■ Work required:
Match the string "null" against each line below, and copy every line that matches.

*** Material provided ***

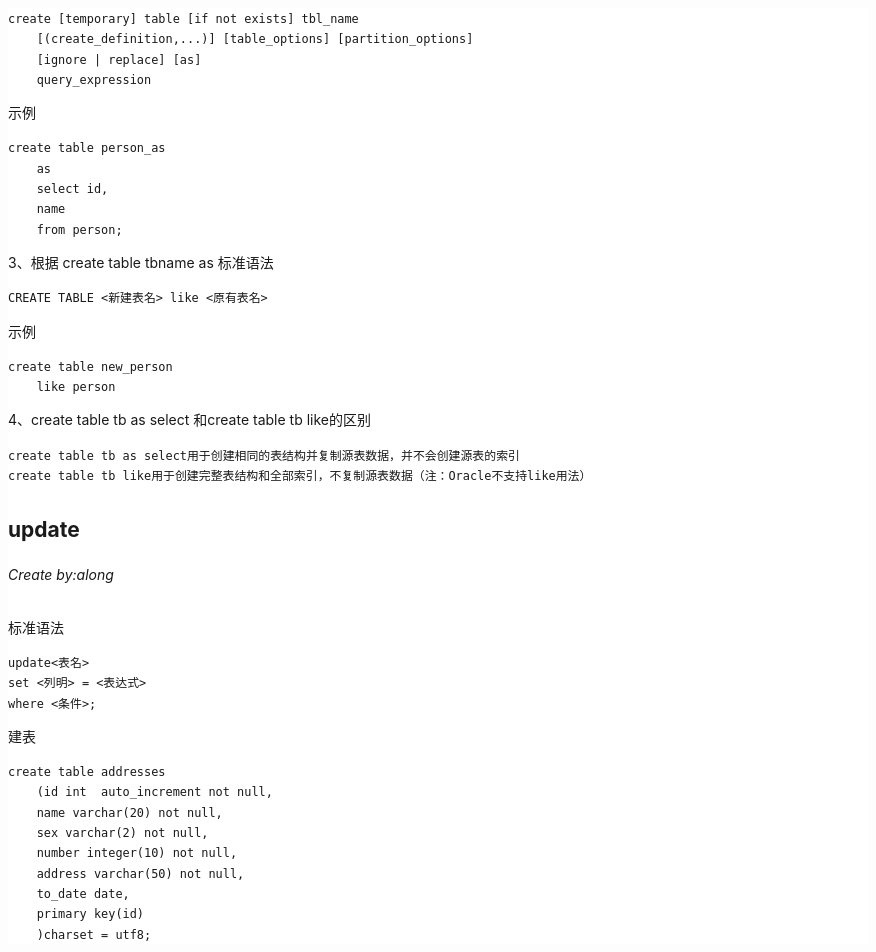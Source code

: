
 ```
create [temporary] table [if not exists] tbl_name
    [(create_definition,...)] [table_options] [partition_options]
    [ignore | replace] [as]
    query_expression
```
示例

```
create table person_as
    as
    select id,
    name
    from person;
```
3、根据 create table tbname as 标准语法

```
CREATE TABLE <新建表名> like <原有表名>
```
示例

```
create table new_person
    like person
```
4、create table tb as select 和create table tb like的区别

```
create table tb as select用于创建相同的表结构并复制源表数据，并不会创建源表的索引
create table tb like用于创建完整表结构和全部索引，不复制源表数据（注：Oracle不支持like用法）
```

## update
###### Create by:along

标准语法
```
update<表名>
set <列明> = <表达式>
where <条件>;
```

建表
```
create table addresses
    (id int  auto_increment not null,
    name varchar(20) not null,
    sex varchar(2) not null,
    number integer(10) not null,
    address varchar(50) not null,
    to_date date,
    primary key(id)
    )charset = utf8;
```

***

■ Response box:
    (id int  auto_increment not null,
    name varchar(20) not null,
    sex varchar(2) not null,
    number integer(10) not null,
    address varchar(50) not null,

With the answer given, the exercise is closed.